Страница 2 из 31
И из-за этой убежденности я твердо решил записать историю самых интересных периодов моей жизни и моего небытия. Я не способен объяснить сей феномен; могу лишь изложить словами обычного солдата удачи хронику тех странных событий, что произошли за десять лет, пока мое мертвое тело лежало, скрытое в одной из пещер Аризоны.
Я никогда не рассказывал об этом, и ни один смертный человек не увидит эту рукопись до тех пор, пока меня не поглотит вечность. Знаю, обычный, средний человеческий ум не поверит в то, что не способен осмыслить, и мне вовсе не хочется быть осмеянным публикой, проповедниками и газетчиками и выглядеть величайшим лжецом, в то время как я всего лишь стремлюсь поведать простую правду, которую когда-нибудь подтвердит наука. Возможно, знания, полученные мною на Марсе, и сведения, которые я могу запечатлеть в этой хронике, отчасти помогут вам понять загадку близкой к нам планеты – для меня же ее тайны открыты.

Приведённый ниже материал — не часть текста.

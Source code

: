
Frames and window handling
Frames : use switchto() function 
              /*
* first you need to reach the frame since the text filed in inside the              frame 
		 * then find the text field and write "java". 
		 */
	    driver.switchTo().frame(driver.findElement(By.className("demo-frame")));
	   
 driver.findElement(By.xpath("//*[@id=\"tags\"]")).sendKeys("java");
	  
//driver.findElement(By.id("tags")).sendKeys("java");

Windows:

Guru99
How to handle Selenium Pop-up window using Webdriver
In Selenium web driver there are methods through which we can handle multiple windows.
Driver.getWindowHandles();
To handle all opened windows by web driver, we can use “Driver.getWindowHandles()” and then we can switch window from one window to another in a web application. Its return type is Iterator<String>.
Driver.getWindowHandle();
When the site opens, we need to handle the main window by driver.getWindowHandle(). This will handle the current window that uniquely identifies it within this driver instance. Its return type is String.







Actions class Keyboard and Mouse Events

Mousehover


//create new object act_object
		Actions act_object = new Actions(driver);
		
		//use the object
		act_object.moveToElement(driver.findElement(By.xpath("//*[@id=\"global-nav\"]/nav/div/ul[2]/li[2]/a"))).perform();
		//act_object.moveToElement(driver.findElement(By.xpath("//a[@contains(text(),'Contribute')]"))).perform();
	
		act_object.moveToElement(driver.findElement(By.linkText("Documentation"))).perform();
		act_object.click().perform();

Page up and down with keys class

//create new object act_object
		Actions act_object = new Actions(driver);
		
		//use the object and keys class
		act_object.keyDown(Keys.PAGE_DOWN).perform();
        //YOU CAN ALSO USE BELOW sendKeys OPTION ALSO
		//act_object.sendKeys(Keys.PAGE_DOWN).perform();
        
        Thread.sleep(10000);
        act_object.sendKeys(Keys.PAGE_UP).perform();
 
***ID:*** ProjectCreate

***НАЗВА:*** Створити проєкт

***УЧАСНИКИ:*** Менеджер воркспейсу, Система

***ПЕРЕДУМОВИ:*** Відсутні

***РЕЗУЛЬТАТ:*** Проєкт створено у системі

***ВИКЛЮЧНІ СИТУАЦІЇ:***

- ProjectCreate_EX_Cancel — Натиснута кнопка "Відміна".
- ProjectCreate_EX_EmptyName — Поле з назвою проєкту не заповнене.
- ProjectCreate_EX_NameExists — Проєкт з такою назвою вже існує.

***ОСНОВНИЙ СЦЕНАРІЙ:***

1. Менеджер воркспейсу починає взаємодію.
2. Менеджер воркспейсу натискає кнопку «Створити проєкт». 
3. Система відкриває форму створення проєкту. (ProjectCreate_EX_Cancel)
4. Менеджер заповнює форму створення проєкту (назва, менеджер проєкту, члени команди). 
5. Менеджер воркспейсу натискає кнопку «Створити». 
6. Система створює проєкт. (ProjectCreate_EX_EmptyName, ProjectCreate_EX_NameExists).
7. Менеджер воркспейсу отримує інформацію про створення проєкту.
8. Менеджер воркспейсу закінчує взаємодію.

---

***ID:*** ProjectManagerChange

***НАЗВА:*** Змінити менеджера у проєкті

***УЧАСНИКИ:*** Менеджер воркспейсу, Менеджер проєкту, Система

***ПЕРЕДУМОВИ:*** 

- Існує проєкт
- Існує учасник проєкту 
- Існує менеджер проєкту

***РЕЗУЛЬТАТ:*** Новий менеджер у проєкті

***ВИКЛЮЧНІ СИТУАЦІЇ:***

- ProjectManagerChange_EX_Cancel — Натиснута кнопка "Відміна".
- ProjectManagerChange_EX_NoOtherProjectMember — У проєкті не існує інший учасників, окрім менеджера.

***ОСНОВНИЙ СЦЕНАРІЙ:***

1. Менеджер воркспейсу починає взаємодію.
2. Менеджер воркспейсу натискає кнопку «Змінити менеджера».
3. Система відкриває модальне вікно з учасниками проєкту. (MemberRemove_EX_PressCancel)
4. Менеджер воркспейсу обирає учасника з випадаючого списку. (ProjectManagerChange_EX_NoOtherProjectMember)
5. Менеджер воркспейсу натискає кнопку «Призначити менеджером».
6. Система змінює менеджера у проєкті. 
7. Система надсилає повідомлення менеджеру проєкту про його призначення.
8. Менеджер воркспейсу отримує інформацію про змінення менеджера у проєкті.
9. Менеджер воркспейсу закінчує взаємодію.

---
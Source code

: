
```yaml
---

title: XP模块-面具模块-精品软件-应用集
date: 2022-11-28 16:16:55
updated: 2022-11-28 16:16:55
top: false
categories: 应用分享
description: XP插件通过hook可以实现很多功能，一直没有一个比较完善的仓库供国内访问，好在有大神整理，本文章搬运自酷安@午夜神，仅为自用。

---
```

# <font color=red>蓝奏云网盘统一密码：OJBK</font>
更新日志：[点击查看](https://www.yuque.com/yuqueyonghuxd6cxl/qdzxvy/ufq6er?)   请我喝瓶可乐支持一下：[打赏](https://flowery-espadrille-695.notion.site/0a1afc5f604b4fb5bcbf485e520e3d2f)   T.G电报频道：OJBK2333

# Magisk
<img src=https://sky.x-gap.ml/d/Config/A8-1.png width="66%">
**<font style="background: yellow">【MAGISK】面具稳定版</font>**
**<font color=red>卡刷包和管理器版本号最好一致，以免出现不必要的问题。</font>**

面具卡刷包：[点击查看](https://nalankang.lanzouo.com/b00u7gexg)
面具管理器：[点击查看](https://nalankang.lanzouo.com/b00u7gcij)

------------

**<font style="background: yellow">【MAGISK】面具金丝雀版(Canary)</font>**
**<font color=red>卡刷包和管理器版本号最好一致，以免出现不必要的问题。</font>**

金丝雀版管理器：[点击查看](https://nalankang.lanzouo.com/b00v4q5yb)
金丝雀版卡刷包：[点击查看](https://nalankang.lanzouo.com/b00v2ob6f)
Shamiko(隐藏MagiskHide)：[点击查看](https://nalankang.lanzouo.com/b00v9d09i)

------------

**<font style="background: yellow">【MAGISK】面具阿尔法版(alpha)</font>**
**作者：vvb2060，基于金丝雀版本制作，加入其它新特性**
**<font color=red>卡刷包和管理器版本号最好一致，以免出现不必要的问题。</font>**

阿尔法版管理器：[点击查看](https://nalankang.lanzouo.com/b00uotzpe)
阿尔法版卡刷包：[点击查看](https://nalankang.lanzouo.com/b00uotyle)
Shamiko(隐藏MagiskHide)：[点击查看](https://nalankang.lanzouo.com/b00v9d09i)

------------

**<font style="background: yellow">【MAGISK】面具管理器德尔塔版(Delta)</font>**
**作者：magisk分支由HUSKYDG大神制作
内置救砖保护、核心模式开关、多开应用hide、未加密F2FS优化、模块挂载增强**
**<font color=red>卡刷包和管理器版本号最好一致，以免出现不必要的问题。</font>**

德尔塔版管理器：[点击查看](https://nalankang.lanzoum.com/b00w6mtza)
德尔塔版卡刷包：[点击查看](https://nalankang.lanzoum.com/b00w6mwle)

Меня зовут Джон Картер, но я более известен как капитан Джек Картер из Виргинии. В конце Гражданской войны я обнаружил, что обладаю несколькими сотнями тысяч долларов (в деньгах Конфедерации) и званием капитана кавалерийского подразделения армии, которая больше не существовала; я был слугой государства, растаявшего вместе с надеждами южан. Лишенный руководства, денег и предоставленный сам себе, я преисполнился решимости отправиться на юго-запад и попытаться поймать удачу в поисках золота.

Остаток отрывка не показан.